What started as a $5,000 side hustle in a one-bedroom Los Angeles apartment became a thriving six-figure e-commerce business—and a life-changing exit that gave one entrepreneur the freedom to choose what comes next.
When Samantha Hamilton launched Dottie for Running from her living room in 2015, she had modest expectations. “I genuinely thought if I sell 10 of these and get to go through the process of shipping and invoicing, that’s success in my eyes,” she recalls.
Ten years later, Hamilton successfully sold her business through Flippa, transforming a creative passion project into a profitable exit that allowed her to step fully into motherhood while keeping her entrepreneurial dreams alive.
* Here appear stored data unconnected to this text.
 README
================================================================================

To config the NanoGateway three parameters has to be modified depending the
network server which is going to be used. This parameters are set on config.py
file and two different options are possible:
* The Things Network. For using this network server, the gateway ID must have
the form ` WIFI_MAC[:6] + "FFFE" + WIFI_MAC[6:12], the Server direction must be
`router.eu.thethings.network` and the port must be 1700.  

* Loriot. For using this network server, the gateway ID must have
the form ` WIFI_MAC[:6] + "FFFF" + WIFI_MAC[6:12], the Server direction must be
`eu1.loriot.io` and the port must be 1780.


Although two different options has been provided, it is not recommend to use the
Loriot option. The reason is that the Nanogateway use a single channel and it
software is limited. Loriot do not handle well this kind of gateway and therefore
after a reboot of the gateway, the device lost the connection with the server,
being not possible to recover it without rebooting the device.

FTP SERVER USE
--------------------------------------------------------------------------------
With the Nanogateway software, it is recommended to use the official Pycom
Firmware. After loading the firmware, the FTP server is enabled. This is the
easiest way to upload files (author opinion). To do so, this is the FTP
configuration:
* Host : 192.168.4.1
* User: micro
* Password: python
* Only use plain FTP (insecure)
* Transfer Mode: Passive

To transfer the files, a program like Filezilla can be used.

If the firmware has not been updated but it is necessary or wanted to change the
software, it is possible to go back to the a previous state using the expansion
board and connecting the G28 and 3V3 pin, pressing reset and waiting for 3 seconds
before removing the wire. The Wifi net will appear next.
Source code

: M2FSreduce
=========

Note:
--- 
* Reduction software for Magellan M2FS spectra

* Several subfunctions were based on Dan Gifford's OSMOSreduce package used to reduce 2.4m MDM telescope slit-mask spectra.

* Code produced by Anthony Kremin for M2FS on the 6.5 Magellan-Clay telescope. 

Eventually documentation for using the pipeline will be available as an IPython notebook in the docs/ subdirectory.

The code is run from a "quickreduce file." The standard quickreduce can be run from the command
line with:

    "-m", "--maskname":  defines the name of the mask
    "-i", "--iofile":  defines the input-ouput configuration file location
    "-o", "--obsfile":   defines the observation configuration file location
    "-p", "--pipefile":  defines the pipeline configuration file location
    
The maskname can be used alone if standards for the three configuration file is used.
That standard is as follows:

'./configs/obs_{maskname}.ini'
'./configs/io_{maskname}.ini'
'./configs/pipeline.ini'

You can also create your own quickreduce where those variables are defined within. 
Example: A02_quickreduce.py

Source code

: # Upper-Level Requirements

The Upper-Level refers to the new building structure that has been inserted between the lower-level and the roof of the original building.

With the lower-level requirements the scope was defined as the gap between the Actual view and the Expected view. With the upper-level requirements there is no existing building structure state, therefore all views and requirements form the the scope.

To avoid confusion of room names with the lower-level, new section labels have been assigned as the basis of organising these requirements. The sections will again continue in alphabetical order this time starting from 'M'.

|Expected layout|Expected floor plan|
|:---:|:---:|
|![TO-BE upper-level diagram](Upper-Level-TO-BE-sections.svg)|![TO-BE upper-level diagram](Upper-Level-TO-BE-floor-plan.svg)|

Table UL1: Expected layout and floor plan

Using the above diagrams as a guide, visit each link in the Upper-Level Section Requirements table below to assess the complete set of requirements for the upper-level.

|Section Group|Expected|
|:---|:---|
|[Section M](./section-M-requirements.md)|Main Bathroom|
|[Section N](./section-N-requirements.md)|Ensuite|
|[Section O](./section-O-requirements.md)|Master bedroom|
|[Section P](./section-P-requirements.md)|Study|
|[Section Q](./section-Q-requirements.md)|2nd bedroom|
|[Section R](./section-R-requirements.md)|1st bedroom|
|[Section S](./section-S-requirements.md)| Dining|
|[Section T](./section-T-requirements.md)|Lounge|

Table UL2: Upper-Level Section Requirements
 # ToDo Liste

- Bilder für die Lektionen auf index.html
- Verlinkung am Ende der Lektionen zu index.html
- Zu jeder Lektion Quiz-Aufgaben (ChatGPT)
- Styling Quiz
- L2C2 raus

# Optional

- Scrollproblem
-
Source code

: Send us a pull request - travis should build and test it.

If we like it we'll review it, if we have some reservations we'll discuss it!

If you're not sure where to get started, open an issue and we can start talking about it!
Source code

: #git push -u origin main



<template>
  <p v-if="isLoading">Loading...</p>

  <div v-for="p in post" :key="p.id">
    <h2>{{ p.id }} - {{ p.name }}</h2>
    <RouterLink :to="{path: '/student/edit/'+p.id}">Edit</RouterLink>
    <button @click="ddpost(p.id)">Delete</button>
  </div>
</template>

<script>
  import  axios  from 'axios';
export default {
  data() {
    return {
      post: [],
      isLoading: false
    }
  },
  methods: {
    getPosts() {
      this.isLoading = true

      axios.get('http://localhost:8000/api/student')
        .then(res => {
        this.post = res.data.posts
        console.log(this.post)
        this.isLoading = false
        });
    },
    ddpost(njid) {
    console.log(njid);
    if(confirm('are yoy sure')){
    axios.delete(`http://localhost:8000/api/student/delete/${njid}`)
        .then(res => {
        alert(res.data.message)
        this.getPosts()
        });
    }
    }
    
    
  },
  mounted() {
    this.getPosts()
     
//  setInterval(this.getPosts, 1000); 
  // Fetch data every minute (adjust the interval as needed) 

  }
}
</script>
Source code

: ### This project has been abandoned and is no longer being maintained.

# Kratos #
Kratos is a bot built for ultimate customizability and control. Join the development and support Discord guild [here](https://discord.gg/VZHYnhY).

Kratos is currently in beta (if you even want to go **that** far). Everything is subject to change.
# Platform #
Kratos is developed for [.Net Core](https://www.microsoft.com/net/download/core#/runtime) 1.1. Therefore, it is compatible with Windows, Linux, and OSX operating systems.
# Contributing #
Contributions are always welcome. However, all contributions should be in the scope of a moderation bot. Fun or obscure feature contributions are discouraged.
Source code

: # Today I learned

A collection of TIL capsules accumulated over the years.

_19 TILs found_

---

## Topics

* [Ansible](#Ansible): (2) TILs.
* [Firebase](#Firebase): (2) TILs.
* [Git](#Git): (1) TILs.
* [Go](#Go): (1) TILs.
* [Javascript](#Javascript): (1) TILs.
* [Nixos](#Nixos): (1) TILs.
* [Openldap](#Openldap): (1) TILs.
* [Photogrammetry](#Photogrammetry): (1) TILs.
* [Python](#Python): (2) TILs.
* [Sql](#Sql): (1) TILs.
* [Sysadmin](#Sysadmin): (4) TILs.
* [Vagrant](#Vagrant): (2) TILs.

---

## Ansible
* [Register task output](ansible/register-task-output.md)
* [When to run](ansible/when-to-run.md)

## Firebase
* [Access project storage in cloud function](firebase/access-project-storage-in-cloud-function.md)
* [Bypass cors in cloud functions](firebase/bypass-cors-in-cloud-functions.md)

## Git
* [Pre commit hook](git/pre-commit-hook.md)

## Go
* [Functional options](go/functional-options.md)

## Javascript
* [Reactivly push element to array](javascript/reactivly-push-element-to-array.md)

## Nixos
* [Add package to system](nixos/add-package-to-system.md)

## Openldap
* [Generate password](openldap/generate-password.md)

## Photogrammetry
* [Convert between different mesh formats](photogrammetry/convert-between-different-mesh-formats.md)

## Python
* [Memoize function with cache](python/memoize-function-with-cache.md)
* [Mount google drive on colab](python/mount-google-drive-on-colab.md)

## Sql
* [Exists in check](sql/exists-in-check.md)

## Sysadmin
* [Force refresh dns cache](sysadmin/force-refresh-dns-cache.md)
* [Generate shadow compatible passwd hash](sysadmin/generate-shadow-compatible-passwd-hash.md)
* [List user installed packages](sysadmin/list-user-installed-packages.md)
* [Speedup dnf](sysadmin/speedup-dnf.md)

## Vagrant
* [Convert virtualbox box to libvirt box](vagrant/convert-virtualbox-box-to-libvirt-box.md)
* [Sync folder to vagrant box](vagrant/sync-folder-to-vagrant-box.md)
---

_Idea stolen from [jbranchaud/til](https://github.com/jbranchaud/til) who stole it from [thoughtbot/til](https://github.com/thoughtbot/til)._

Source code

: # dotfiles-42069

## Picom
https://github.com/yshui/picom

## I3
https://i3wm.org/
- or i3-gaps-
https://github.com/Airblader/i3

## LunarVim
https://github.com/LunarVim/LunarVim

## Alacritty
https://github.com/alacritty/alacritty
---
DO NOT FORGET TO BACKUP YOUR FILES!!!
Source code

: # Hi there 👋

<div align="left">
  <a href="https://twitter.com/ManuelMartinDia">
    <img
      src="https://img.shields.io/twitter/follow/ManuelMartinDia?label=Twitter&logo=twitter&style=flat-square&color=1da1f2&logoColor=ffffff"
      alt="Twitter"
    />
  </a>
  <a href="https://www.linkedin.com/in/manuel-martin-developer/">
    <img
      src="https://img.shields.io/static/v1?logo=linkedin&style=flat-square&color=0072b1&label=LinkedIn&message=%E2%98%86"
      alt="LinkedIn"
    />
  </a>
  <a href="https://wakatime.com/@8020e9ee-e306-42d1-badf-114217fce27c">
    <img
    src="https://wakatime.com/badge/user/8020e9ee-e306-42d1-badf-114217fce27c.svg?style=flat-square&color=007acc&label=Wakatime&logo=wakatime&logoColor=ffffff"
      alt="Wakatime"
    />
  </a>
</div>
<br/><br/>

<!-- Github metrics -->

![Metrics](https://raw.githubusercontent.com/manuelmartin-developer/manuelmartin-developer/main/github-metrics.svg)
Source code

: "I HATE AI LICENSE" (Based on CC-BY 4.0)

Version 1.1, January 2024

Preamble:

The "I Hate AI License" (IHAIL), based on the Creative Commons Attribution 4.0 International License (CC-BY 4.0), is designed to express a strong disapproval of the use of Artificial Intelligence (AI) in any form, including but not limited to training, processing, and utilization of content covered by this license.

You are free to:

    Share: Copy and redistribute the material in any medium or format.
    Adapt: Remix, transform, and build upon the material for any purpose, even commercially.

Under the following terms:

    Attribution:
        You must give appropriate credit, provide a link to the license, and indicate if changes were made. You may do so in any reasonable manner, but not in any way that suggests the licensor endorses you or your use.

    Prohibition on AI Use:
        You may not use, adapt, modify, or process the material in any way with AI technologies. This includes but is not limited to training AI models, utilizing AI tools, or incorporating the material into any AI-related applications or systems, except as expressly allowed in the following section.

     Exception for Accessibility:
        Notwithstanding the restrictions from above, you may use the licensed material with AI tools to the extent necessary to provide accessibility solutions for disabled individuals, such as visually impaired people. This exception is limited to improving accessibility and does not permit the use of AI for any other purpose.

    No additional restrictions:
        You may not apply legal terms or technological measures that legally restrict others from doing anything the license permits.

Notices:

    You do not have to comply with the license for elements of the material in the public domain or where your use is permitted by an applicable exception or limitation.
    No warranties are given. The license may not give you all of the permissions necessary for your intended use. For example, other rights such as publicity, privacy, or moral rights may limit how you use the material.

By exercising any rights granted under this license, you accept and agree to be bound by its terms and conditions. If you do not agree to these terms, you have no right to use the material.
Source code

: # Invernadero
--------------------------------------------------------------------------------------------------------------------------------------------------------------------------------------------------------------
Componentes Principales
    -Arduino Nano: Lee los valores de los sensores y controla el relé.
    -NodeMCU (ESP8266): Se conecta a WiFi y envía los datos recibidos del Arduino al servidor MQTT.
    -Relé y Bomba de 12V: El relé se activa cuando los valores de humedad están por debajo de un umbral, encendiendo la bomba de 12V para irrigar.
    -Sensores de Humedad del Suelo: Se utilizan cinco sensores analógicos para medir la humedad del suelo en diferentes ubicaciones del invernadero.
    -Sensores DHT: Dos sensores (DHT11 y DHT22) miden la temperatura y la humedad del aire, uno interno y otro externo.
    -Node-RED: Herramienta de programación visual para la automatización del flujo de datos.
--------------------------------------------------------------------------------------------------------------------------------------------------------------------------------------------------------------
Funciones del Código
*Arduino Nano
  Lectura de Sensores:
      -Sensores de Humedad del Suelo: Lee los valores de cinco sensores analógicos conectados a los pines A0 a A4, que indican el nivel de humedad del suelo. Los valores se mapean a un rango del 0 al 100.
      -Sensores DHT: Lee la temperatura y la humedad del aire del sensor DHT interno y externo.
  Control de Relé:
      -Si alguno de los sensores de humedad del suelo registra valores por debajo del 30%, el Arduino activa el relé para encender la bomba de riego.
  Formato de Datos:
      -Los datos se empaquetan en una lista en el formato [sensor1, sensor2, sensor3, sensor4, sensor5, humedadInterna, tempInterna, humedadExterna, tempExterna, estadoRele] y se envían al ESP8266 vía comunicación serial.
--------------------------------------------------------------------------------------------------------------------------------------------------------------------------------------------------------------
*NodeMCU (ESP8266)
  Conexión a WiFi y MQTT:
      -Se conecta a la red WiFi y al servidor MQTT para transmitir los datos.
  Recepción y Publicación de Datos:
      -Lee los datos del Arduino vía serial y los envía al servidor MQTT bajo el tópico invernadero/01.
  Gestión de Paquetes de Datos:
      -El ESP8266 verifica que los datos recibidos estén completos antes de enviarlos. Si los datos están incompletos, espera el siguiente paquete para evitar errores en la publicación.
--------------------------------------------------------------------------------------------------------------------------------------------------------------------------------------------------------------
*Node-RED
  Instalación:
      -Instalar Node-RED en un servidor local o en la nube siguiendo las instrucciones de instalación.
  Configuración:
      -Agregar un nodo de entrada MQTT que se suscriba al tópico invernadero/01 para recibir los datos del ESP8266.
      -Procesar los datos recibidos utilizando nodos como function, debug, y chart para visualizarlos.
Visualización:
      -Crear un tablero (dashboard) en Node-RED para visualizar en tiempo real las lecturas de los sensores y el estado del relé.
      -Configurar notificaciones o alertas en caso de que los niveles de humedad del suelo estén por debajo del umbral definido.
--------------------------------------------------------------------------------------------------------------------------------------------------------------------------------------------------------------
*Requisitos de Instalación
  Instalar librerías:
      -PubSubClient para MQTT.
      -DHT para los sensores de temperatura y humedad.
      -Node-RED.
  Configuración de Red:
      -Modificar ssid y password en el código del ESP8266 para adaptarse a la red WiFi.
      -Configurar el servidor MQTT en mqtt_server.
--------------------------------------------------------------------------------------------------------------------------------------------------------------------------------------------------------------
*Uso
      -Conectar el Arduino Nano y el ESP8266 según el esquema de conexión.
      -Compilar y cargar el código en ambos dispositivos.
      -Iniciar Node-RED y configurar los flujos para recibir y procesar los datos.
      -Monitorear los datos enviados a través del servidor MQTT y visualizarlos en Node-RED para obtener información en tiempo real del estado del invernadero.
The Unexpected Beginning: When Your Mom’s Sewing Skills Become a Business Model
Hamilton’s journey into entrepreneurship wasn’t carefully plotted, it emerged from the intersection of necessity, creativity, and community.
As Director of Sales for a contemporary women’s clothing brand, she’d accomplished everything she set out to achieve. But with relocating on the horizon and a desire to be her own boss, Hamilton needed a low-overhead business she could control completely.
The breakthrough came from an unlikely source: Run Disney races.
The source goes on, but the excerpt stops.